Bisnis.com, JAKARTA - Pengaduan konsumen dari sektor properti sepanjang tahun ini masih tergolong tinggi. Sebagian besar pengaduan yang masuk ke Badan Perlindungan Konsumen Nasional (BPKN) datang dari konsumen di sektor tersebut.
Wakil Ketua BPKN Rolas Budiman Sitinjak mengatakan bahwa hingga saat ini pihaknya masih menerima cukup banyak laporan masalah perlindungan konsumen sektor properti. Dari 2.695 pengaduan yang masuk hingga Juni 2020, 2.260 diantaranya merupakan pengaduan dari konsumen sektor properti, baik untuk subsektor rumah tapak maupun rumah susun atau apartemen.
Dalam catatan Bisnis, sepanjang tahun lalu aduan sektor properti ke BPKN berada di peringkat pertama yang mencapai 1.371 laporan dari total pengaduan seluruhnya mencapai 1.518.

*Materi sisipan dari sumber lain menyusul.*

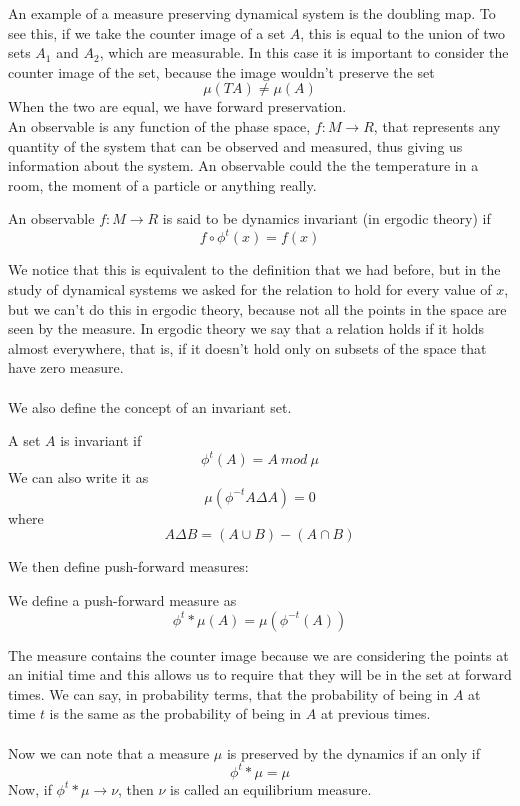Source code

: An example of a measure preserving dynamical system is the doubling map. To see this, if we take the counter image of a set $A$, this is equal to the union of two sets $A_1$ and $A_2$, which are measurable. In this case it is important to consider the counter image of the set, because the image wouldn't preserve the set
$$
	\mu(TA) \neq \mu(A)
$$
When the two are equal, we have forward preservation. \\
An observable is any function of the phase space, $f:M \rightarrow R$, that represents any quantity of the system that can be observed and measured, thus giving us information about the system. An observable could the the temperature in a room, the moment of a particle or anything really.
\begin{definition}
	An observable $f:M \rightarrow R$ is said to be dynamics invariant (in ergodic theory) if
	$$
		f \circ \phi^t(x) = f(x)
	$$
\end{definition}
We notice that this is equivalent to the definition that we had before, but in the study of dynamical systems we asked for the relation to hold for every value of $x$, but we can't do this in ergodic theory, because not all the points in the space are seen by the measure. In ergodic theory we say that a relation holds if it holds almost everywhere, that is, if it doesn't hold only on subsets of the space that have zero measure. \\ \\
We also define the concept of an invariant set.
\begin{definition}
	A set $A$ is invariant if
	$$
		\phi^t(A) = A \ mod \ \mu
	$$
	We can also write it as
	$$
		\mu(\phi^{-t}A \Delta A) = 0
	$$
	where 
	$$
		A \Delta B = (A\cup B) - (A \cap B)
	$$
\end{definition}
We then define push-forward measures:
\begin{definition}
	We define a push-forward measure as
	$$
		\phi^t * \mu(A) = \mu(\phi^{-t}(A))
	$$
\end{definition}
The measure contains the counter image because we are considering the points at an initial time and this allows us to require that they will be in the set at forward times. We can say, in probability terms, that the probability of being in $A$ at time $t$ is the same as the probability of being in $A$ at previous times. \\ \\	
Now we can note that a measure $\mu$ is preserved by the dynamics if an only if
$$
	\phi^t * \mu = \mu
$$
Now, if $\phi^t * \mu \rightarrow \nu$, then $\nu$ is called an equilibrium measure.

“Paling banyak itu [pengaduan] kelalaian pelaku usaha yang tidak menyelesaikan pembangunannya tepat waktu. Kedua adalah masalah pembiayaan, banyak sekali ternyata perbankan yang membiayai rumah bodong dan tidak diketahui konsumen hingga rumah itu lunas,” katanya ketika dihubungi Bisnis belum lama ini.
Adapun rumah bodong yang dimaksud Rolas adalah rumah yang sertifikat tanah maupun bangunannya sedang diagunkan oleh pembeli atau penjual ke pihak lainnya. Sertifikat tersebut bisa diagunkan sebelum rumah terjual atau saat konsumen masih dalam periode cicilan dengan pihak perbankan.
Nahasnya lagi, beberapa konsumen melaporkan bahwa pengembang yang mengagunkan sertifikat tanah maupun bangunannya mengalami pailit sehingga sulit memenuhi kewajibannya kepada konsumen dan kreditur yang memegang sertifikat tersebut.
“Kalau sudah begini sulit, mau bagaimana? Mau minta [sertifikat] ke bank tempat kita membayar cicilan kredit pemilikan rumah (KPR) tidak bisa. Developer-nya sudah lepas tangan dan sertifikat entah kemana,” tuturnya.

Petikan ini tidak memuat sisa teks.